[MATERIAL SUPPLIED]
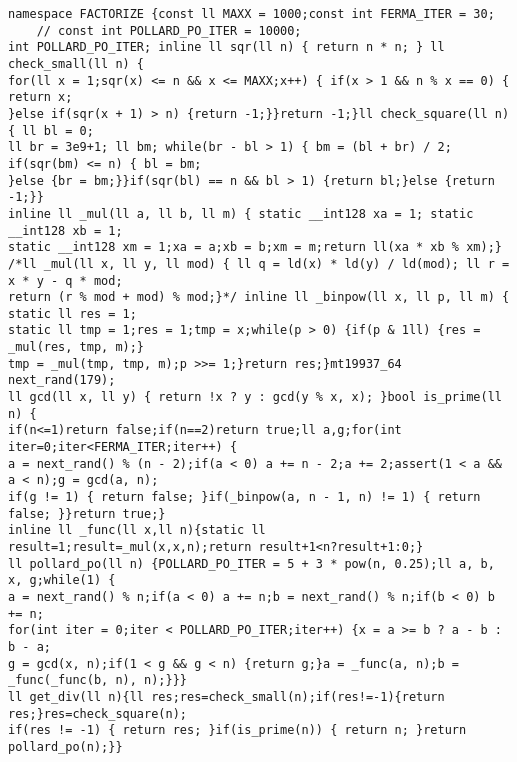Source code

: \documentclass[a4paper,12pt]{article}
\begin{document}
\begin{verbatim}
namespace FACTORIZE {const ll MAXX = 1000;const int FERMA_ITER = 30;
    // const int POLLARD_PO_ITER = 10000;
int POLLARD_PO_ITER; inline ll sqr(ll n) { return n * n; } ll check_small(ll n) {
for(ll x = 1;sqr(x) <= n && x <= MAXX;x++) { if(x > 1 && n % x == 0) { return x;
}else if(sqr(x + 1) > n) {return -1;}}return -1;}ll check_square(ll n) { ll bl = 0;
ll br = 3e9+1; ll bm; while(br - bl > 1) { bm = (bl + br) / 2; if(sqr(bm) <= n) { bl = bm;
}else {br = bm;}}if(sqr(bl) == n && bl > 1) {return bl;}else {return -1;}}
inline ll _mul(ll a, ll b, ll m) { static __int128 xa = 1; static __int128 xb = 1;
static __int128 xm = 1;xa = a;xb = b;xm = m;return ll(xa * xb % xm);}
/*ll _mul(ll x, ll y, ll mod) { ll q = ld(x) * ld(y) / ld(mod); ll r = x * y - q * mod; 
return (r % mod + mod) % mod;}*/ inline ll _binpow(ll x, ll p, ll m) { static ll res = 1;
static ll tmp = 1;res = 1;tmp = x;while(p > 0) {if(p & 1ll) {res = _mul(res, tmp, m);}
tmp = _mul(tmp, tmp, m);p >>= 1;}return res;}mt19937_64 next_rand(179);
ll gcd(ll x, ll y) { return !x ? y : gcd(y % x, x); }bool is_prime(ll n) {
if(n<=1)return false;if(n==2)return true;ll a,g;for(int iter=0;iter<FERMA_ITER;iter++) {
a = next_rand() % (n - 2);if(a < 0) a += n - 2;a += 2;assert(1 < a && a < n);g = gcd(a, n);
if(g != 1) { return false; }if(_binpow(a, n - 1, n) != 1) { return false; }}return true;}
inline ll _func(ll x,ll n){static ll result=1;result=_mul(x,x,n);return result+1<n?result+1:0;}
ll pollard_po(ll n) {POLLARD_PO_ITER = 5 + 3 * pow(n, 0.25);ll a, b, x, g;while(1) {
a = next_rand() % n;if(a < 0) a += n;b = next_rand() % n;if(b < 0) b += n;
for(int iter = 0;iter < POLLARD_PO_ITER;iter++) {x = a >= b ? a - b : b - a;
g = gcd(x, n);if(1 < g && g < n) {return g;}a = _func(a, n);b = _func(_func(b, n), n);}}}
ll get_div(ll n){ll res;res=check_small(n);if(res!=-1){return res;}res=check_square(n);
if(res != -1) { return res; }if(is_prime(n)) { return n; }return pollard_po(n);}}
\end{verbatim}
\end{document}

[WHAT TO PRODUCE] Your reply is to repeat, unchanged, the lines above running from the one with "POLLARD_PO_ITER = 10000;" up to and including the one with "for(ll x = 1;sqr(x)".

[WRITTEN SOLUTION]
    // const int POLLARD_PO_ITER = 10000;
int POLLARD_PO_ITER; inline ll sqr(ll n) { return n * n; } ll check_small(ll n) {
for(ll x = 1;sqr(x) <= n && x <= MAXX;x++) { if(x > 1 && n % x == 0) { return x;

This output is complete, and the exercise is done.